Mr Bunnik describes the global travel shutdown as unprecedented, with the potential to devastate his industry with a significant and permanent loss of jobs. Similarly to Mr Westbury, he considers the only solution to the crisis is for clients to accept credit vouchers for future travel or for the Federal Government to agree to underwrite refunds.

The most difficult aspect of the travel industry crisis is the fact that there is no indication as to when international borders will reopen, says Mr Bunnik, with the industry "desperate" for the Federal Government to provide some sort of indication as to when travel bans may be lifted.

"The Federal Government needs to understand the dire situation the travel industry is in and that if the outbound travel industry collapses, there will be no aviation industry to bring tourists into Australia, thereby killing the inbound tourism industry as well."
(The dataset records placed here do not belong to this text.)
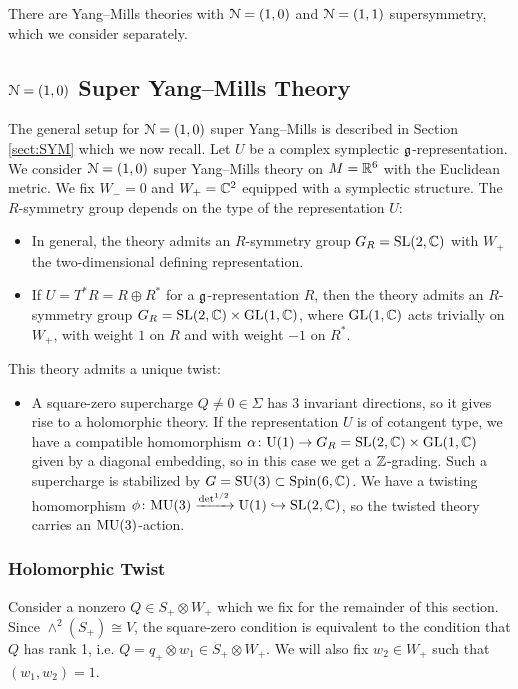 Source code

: \documentclass[10pt, oneside]{article}
\begin{document}
There are Yang--Mills theories with $\mathcal N=(1, 0)$ and $\mathcal N=(1, 1)$ supersymmetry, which we consider separately.

\subsection{\texorpdfstring{$\mathcal N=(1, 0)$}{N=(1, 0)} Super Yang--Mills Theory}

The general setup for $\mathcal N=(1, 0)$ super Yang--Mills is described in Section \ref{sect:SYM} which we now recall. Let $U$ be a complex symplectic $\mathfrak g$-representation. We consider $\mathcal N=(1, 0)$ super Yang--Mills theory on $M=\mathbb R^6$ with the Euclidean metric. We fix $W_- = 0$ and $W_+=\mathbb C^2$ equipped with a symplectic structure. The $R$-symmetry group depends on the type of the representation $U$:
\begin{itemize}
\item In general, the theory admits an $R$-symmetry group $G_R=\mathrm{SL}(2, \mathbb C)$ with $W_+$ the two-dimensional defining representation.

\item If $U = T^* R=R\oplus R^*$ for a $\mathfrak g$-representation $R$, then the theory admits an $R$-symmetry group $G_R=\mathrm{SL}(2, \mathbb C)\times \mathrm{GL}(1, \mathbb C)$, where $\mathrm{GL}(1, \mathbb C)$ acts trivially on $W_+$, with weight $1$ on $R$ and with weight $-1$ on $R^*$.
\end{itemize}

This theory admits a unique twist:
\begin{itemize}
\item A square-zero supercharge $Q\neq 0\in\Sigma$ has 3 invariant directions, so it gives rise to a holomorphic theory. If the representation $U$ is of cotangent type, we have a compatible homomorphism $\alpha\colon \mathrm{U}(1)\rightarrow G_R=\mathrm{SL}(2, \mathbb C)\times \mathrm{GL}(1, \mathbb C)$ given by a diagonal embedding, so in this case we get a $\mathbb Z$-grading. Such a supercharge is stabilized by $G=\mathrm{SU}(3)\subset \mathrm{Spin}(6, \mathbb C)$. We have a twisting homomorphism $\phi\colon\mathrm{MU}(3)\xrightarrow{\det^{1/2}}\mathrm{U}(1)\hookrightarrow \mathrm{SL}(2, \mathbb C)$, so the twisted theory carries an $\mathrm{MU}(3)$-action.
\end{itemize}

\subsubsection{Holomorphic Twist}
\label{sect:6dholomorphictwist}

Consider a nonzero $Q\in S_+\otimes W_+$ which we fix for the remainder of this section. Since $\wedge^2(S_+)\cong V$, the square-zero condition is equivalent to the condition that $Q$ has rank 1, i.e. $Q=q_+\otimes w_1\in S_+\otimes W_+$. We will also fix $w_2\in W_+$ such that $(w_1, w_2) = 1$.
\end{document}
An additional impediment to the industry's recovery will be the ability for clients to secure transparent travel insurance in light of the pandemic crisis, with Mr Bunnik viewing the reform of the travel insurance industry as one of the most vital issues to emerge from the crisis.

Yet despite the challenges in restoring the travel industry to its former robustness, Mr Bunnik is confident about the place international holidays occupy in the Australian psyche, with travel "as much a part of the Australian culture as going to the footy or enjoying a sausage sizzle".

One of the hardest-hit segments of the travel industry has been the cruise industry, with passenger ships around the world caught in the crosshairs of the coronavirus. Until recent weeks the industry was enjoying an extraordinary boom, leading to Australia boasting the biggest market penetration in the world for cruising.

Joel Katz, managing director Australasia of the Cruise Lines International Association (CLIA), says that the next challenge for the industry will be to plan its revival while maintaining a focus on the health and safety of passengers and crew.

Mr Katz shares the widespread confidence in the Australian travelling public, who he says have demonstrated themselves to be prolific travellers and have shown great resilience. But in order to revive the market, government support will be required.

"Measures that have been announced recently in the Federal Government's stimulus package will be of benefit to many tourism businesses, such as the initiatives to boost cash flow and facilitate loan arrangements.

Although overseas travel will take time to return, domestic holidays, including Australia-based cruising, are likely to be the first to make a comeback.

Nick Baker, chief executive of Outdoria, an Australiasian travel and leisure company and a former Tourism Australia chief marketing executive, says the period of isolation imposed on Australia will lead to a desire to escape on holiday as soon as possible.

"People will want to get out of the routine imposed [by the pandemic] and in many cases this will focus on the beach and bush to escape their house or apartment, particularly if we go into a stronger lockdown," he says.

"First will come the domestic holidays, perhaps road trips, as air travel starts to return. This will be followed by international with a far stronger focus on personal health and safety than has perhaps previously been the case."